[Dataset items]
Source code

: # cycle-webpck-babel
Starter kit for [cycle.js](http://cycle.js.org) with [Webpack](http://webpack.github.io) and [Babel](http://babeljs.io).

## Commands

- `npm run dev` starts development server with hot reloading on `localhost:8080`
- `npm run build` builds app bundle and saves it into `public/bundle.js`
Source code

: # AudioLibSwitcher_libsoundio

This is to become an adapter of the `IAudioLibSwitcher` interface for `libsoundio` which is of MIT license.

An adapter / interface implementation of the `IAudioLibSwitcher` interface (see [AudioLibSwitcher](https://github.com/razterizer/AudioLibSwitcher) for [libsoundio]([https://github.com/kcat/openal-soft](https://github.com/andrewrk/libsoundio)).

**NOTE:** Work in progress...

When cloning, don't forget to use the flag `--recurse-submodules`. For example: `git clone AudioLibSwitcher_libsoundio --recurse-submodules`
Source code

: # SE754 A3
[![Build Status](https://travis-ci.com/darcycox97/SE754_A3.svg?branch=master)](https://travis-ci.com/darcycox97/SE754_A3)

[What you are asked to do]
All the data above is to be given again, exactly.

[Reply to the task]
Source code

: # cycle-webpck-babel
Starter kit for [cycle.js](http://cycle.js.org) with [Webpack](http://webpack.github.io) and [Babel](http://babeljs.io).

## Commands

- `npm run dev` starts development server with hot reloading on `localhost:8080`
- `npm run build` builds app bundle and saves it into `public/bundle.js`
Source code

: # AudioLibSwitcher_libsoundio

This is to become an adapter of the `IAudioLibSwitcher` interface for `libsoundio` which is of MIT license.

An adapter / interface implementation of the `IAudioLibSwitcher` interface (see [AudioLibSwitcher](https://github.com/razterizer/AudioLibSwitcher) for [libsoundio]([https://github.com/kcat/openal-soft](https://github.com/andrewrk/libsoundio)).

**NOTE:** Work in progress...

When cloning, don't forget to use the flag `--recurse-submodules`. For example: `git clone AudioLibSwitcher_libsoundio --recurse-submodules`
Source code

: # SE754 A3
[![Build Status](https://travis-ci.com/darcycox97/SE754_A3.svg?branch=master)](https://travis-ci.com/darcycox97/SE754_A3)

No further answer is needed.